Valentyn1997/CausalTransformer

Question about src/models/utils_transformer.py

Closed this issue · 2 comments

Hi, thank you so much for your papers and codes. I think this is great work.
I am trying to apply this model to real-world data.
May I ask some questions about the TransformerMultiInputBlock class in src/models/utils_transformer.py ?

I found that you are calculating the self-attention of x_v with self.self_attention_o layer, which is used to calculate the self-attention of x_o. However, I think it should be calculated through self.self_attention_v layer. I wonder if this issue may have some impact on the model's results. If I am missing something, it would be great to have your comments.

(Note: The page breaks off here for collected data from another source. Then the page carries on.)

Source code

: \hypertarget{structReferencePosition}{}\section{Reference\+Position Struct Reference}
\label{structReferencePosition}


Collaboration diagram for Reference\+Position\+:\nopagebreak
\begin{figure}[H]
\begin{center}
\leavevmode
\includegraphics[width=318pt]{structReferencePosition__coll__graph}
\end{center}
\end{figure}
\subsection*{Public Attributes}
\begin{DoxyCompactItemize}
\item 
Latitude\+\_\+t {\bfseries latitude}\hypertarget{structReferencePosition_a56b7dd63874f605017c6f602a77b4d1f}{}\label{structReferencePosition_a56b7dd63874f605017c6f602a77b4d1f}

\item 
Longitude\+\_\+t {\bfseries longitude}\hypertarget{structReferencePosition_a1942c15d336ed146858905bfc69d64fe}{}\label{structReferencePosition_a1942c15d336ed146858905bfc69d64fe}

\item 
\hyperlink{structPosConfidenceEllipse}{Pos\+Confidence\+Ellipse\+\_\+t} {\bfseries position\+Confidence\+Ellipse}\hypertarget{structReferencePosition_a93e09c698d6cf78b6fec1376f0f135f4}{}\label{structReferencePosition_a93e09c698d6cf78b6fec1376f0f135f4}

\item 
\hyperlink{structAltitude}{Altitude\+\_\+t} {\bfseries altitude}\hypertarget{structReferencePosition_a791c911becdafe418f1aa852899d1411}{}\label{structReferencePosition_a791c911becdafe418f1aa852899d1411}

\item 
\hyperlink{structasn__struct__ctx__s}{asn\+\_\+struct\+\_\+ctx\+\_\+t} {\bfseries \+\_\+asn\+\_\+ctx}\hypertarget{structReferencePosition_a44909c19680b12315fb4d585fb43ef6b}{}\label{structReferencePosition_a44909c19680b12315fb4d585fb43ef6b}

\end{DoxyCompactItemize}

I also found similar issues in the cross-attention calculations, including x_tv_ , x_ov_ , x_vt_ and x_vo_ . Each of them uses either self.self_attention_ot or self.self_attention_to layer, which is used for calculating cross-attentions between x_o and x_t.

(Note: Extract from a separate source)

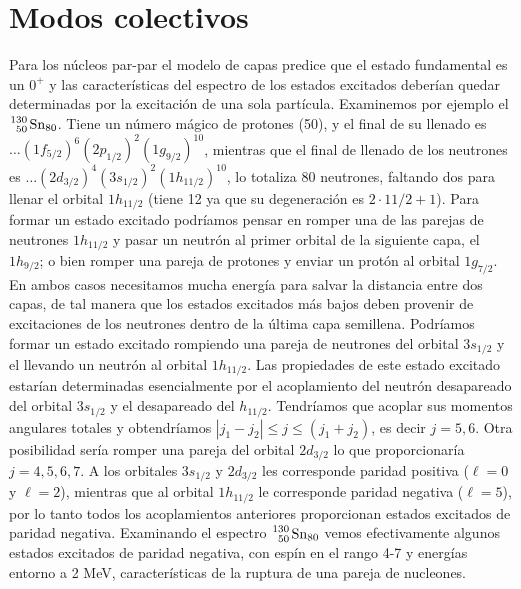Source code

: \section{Modos colectivos}

Para los núcleos par-par el modelo de capas predice que el estado fundamental es un $0^+$ y las características del espectro de los estados excitados deberían quedar determinadas por la excitación de una sola partícula. Examinemos por ejemplo el $\ce{^130_50 Sn_80}$. Tiene un número mágico de protones (50), y el final de su llenado es $\ldots(1f_{5/2})^6 (2p_{1/2})^2 (1g_{9/2})^{10}$, mientras que el final de llenado de los neutrones es $\ldots(2d_{3/2})^4(3s_{1/2})^2(1h_{11/2})^10$, lo totaliza 80 neutrones, faltando dos para llenar el orbital $1h_{11/2}$ (tiene 12 ya que su degeneración es $2\cdot 11/2+1$). Para formar un estado excitado podríamos pensar en romper una de las parejas de neutrones $1h_{11/2}$ y pasar un neutrón al primer orbital de la siguiente capa, el $1h_{9/2}$; o bien romper una pareja de protones y enviar un protón al orbital $1g_{7/2}$. En ambos casos necesitamos mucha energía para salvar la distancia entre dos capas, de tal manera que los estados excitados más bajos deben provenir de excitaciones de los neutrones dentro de la última capa semillena. Podríamos formar un estado excitado rompiendo una pareja de neutrones del orbital $3s_{1/2}$ y el llevando un neutrón al orbital $1h_{11/2}$. Las propiedades de este estado excitado estarían determinadas esencialmente por el acoplamiento del neutrón desapareado del orbital $3s_{1/2}$ y el desapareado del $h_{11/2}$. Tendríamos que acoplar sus momentos angulares totales y obtendríamos $|j_1-j_2|\leq j \leq (j_1+j_2)$, es decir $j=5,6$. Otra posibilidad sería romper una pareja del orbital $2d_{3/2}$ lo que proporcionaría $j=4,5,6,7$. A los orbitales $3s_{1/2}$ y $2d_{3/2}$ les corresponde paridad positiva ($\ell = 0$ y $\ell = 2$), mientras que al orbital $1h_{11/2}$ le corresponde paridad negativa ($\ell = 5$), por lo tanto todos los acoplamientos anteriores proporcionan estados excitados de paridad negativa. Examinando el espectro $\ce{^{130}_{50} Sn_80}$ vemos efectivamente algunos estados excitados de paridad negativa, con espín en el rango 4-7 y energías entorno a 2 MeV, características de la ruptura de una pareja de nucleones.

Here is the corresponding code.
`if self.n_inputs == 2:
out_t = self.feed_forwards[0](x_to_ + x_s)
out_o = self.feed_forwards[1](x_ot_ + x_s)

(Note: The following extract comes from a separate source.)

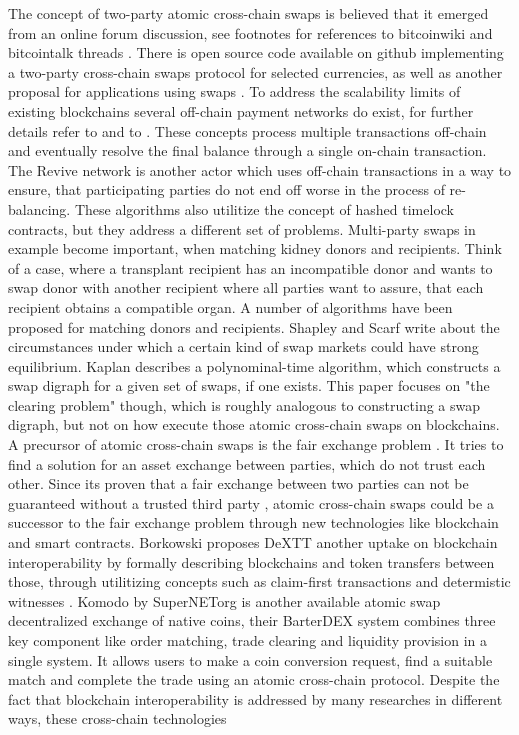 The concept of two-party atomic cross-chain swaps is believed that it emerged from an online forum discussion, see footnotes for references to bitcoinwiki and bitcointalk threads \cite{atomictrading} \cite{cutandchoose}. There is open source code available on github \cite{hashedtimelocked} \cite{dered} implementing a two-party cross-chain swaps protocol for selected currencies, as well as another proposal for applications using swaps \cite{zyskind2018enigma}. To address the scalability limits of existing blockchains several off-chain payment networks do exist, for further details refer to \cite{raidennetwork} and to \cite{poon2016bitcoin} \cite{decker2015fast} \cite{green2017bolt}. These concepts process multiple transactions off-chain and eventually resolve the final balance through a single on-chain transaction. The Revive network \cite{khalil2017revive} is another actor which uses off-chain transactions in a way to ensure, that participating parties do not end off worse in the process of re-balancing. These algorithms also utilitize the concept of hashed timelock contracts, but they address a different set of problems. Multi-party swaps in example become important, when matching kidney donors and recipients. Think of a case, where a transplant recipient has an incompatible donor and wants to swap donor with another recipient where all parties want to assure, that each recipient obtains a compatible organ. A number of algorithms \cite{abraham2007clearing} \cite{dickerson2016position} \cite{jia2017efficient} have been proposed for matching donors and recipients. Shapley and Scarf \cite{shapley1974cores} write about the circumstances under which a certain kind of swap markets could have strong equilibrium. Kaplan \cite{kaplan2011improved} describes a polynominal-time algorithm, which constructs a swap digraph for a given set of swaps, if one exists. This paper focuses on "the clearing problem" though, which is roughly analogous to constructing a swap digraph, but not on how execute those atomic cross-chain swaps on blockchains. A precursor of atomic cross-chain swaps is the fair exchange problem \cite{franklin1998secure} \cite{micali2003simple}. It tries to find a solution for an asset exchange between parties, which do not trust each other. Since its proven that a fair exchange between two parties can not be guaranteed without a trusted third party \cite{pagnia1999impossibility}, atomic cross-chain swaps could be a successor to the fair exchange problem through new technologies like blockchain and smart contracts. Borkowski proposes \ac{DeXTT} another uptake on blockchain interoperability by formally describing blockchains and token transfers between those, through utilitizing concepts such as claim-first transactions and determistic witnesses \cite{borkowski2019dextt}. Komodo \cite{barterdex2020} by SuperNETorg is another available atomic swap decentralized exchange of native coins, their BarterDEX system combines three key component like order matching, trade clearing and liquidity provision in a single system. It allows users to make a coin conversion request, find a suitable match and complete the trade using an atomic cross-chain protocol. Despite the fact that blockchain interoperability is addressed by many researches in different ways, these cross-chain technologies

        return out_t, out_o

    else:
        self_att_mask_v = active_entries_vitals.repeat(1, 1, x_v.size(1)).unsqueeze(1)
        cross_att_mask_ot_v = (active_entries_vitals.squeeze(-1).unsqueeze(1) * active_entries_treat_outcomes).unsqueeze(1)
        cross_att_mask_v_ot = (active_entries_treat_outcomes.squeeze(-1).unsqueeze(1) * active_entries_vitals).unsqueeze(1)

        x_tv_ = self.cross_attention_to(x_t_, x_v, x_v, cross_att_mask_ot_v, True) if not self.disable_cross_attention \
            and self.isolate_subnetwork != 't' and self.isolate_subnetwork != 'v' else 0.0
        x_ov_ = self.cross_attention_to(x_o_, x_v, x_v, cross_att_mask_ot_v, True) if not self.disable_cross_attention \
            and self.isolate_subnetwork != 'o' and self.isolate_subnetwork != 'v' else 0.0

        x_v_ = self.self_attention_o(x_v, x_v, x_v, self_att_mask_v, True)
        x_vt_ = self.cross_attention_ot(x_v_, x_t, x_t, cross_att_mask_v_ot, True) if not self.disable_cross_attention \
            and self.isolate_subnetwork != 'v' and self.isolate_subnetwork != 't' else x_v_
        x_vo_ = self.cross_attention_ot(x_v_, x_o, x_o, cross_att_mask_v_ot, True) if not self.disable_cross_attention \
            and self.isolate_subnetwork != 'v' and self.isolate_subnetwork != 'o' else 0.0

        out_t = self.feed_forwards[0](x_to_ + x_tv_ + x_s)
        out_o = self.feed_forwards[1](x_ot_ + x_ov_ + x_s)
        out_v = self.feed_forwards[2](x_vt_ + x_vo_ + x_s)`

Thank you

Hi!

Thanks for pointing this out, this is indeed a huge bug. I pushed an update to the code, and I will re-run the semi-synthetic and real-world experiments. Nevertheless, I don't expect much difference in the performance, as transformers are pretty over-parametrized models.

Have a nice day!